The Caribbean Reef Shark (carcharhinus-perezi) – Roatan, Honduras
The Caribbean Reef shark is often mistaken for other sharks with its streamline and robust structure. They have a short rounded snout and when you look up close, they have an extra rear tip on the second dorsal fin. The first dorsal fin is slightly angled or curved and the gills slits are also longer than most other varieties of sharks..
The Caribbean shark’s mating habits are aggressive and the female of the species is often seen with wounds during the breeding season in February and April. This shark is viviparous which means the eggs remain inside the womb of the female shark and the embryos develop there. A female Caribbean shark often gives birth to a litter of four to six after a gestation period of one year. ONE YEAR!! Females can only become pregnant every other year. A newborn Caribbean shark is only about 29 inches long. We encountered a few pregnant females on the Shark Dive in Roatan!
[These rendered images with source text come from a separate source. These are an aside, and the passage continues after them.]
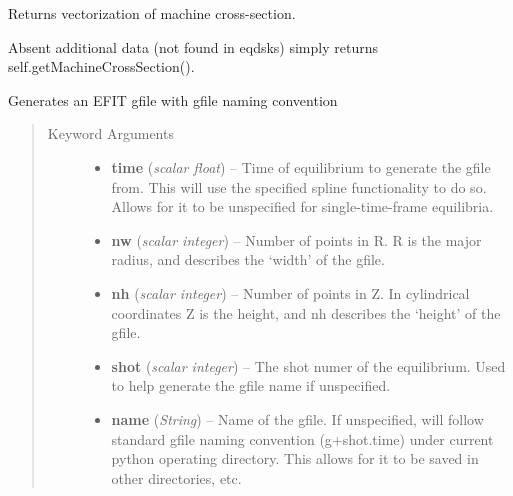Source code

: \documentclass[letterpaper,10pt,english]{sphinxmanual}
\begin{document}
\begin{fulllineitems}
\begin{fulllineitems}
\end{fulllineitems}


\begin{fulllineitems}
\label{eqtools:eqtools.eqdskreader.EqdskReader.getMachineCrossSectionFull}
Returns vectorization of machine cross-section.

Absent additional data (not found in eqdsks) simply returns self.getMachineCrossSection().

\end{fulllineitems}


\begin{fulllineitems}
\label{eqtools:eqtools.eqdskreader.EqdskReader.gfile}
Generates an EFIT gfile with gfile naming convention
\begin{quote}\begin{description}
\item[{Keyword Arguments}] \leavevmode\begin{itemize}
\item {} 
\textbf{time} (\emph{scalar float}) --
Time of equilibrium to
generate the gfile from. This will use the specified
spline functionality to do so. Allows for it to be
unspecified for single-time-frame equilibria.

\item {} 
\textbf{nw} (\emph{scalar integer}) --
Number of points in R.
R is the major radius, and describes the `width' of the
gfile.

\item {} 
\textbf{nh} (\emph{scalar integer}) --
Number of points in Z. In cylindrical
coordinates Z is the height, and nh describes the `height'
of the gfile.

\item {} 
\textbf{shot} (\emph{scalar integer}) --
The shot numer of the equilibrium.
Used to help generate the gfile name if unspecified.

\item {} 
\textbf{name} (\emph{String}) --
Name of the gfile.  If unspecified, will follow
standard gfile naming convention (g+shot.time) under current
python operating directory.  This allows for it to be saved
in other directories, etc.


\end{itemize}
\end{description}
\end{quote}
\end{fulllineitems}
\end{fulllineitems}
\end{document}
Between hunts, the Caribbean reef shark may be observed lying motionless on the ocean floor, a behavior leading to the species being given the nickname, the ‘sleeping shark’. You’re not the only one who likes a nap after a good meal buddy.
With the exception of these controlled shark dives, most Caribbean Reef Sharks tend to avoid human contact. When threatened, the Caribbean Reef Shark is known to do a “threat dance” that includes swimming in a zig-zag motion while dipping the pectoral fins at intervals of 1-2 seconds… hmmmmmmm. I think this could be a thing….. That creepy dude hitting on you at the bar? Yeah check out my zig-zag threat dance. Yeah you BETTER back up. Pffffttt.
Oh and this is the Joker. He’s famous! A local celebrity of Roatan!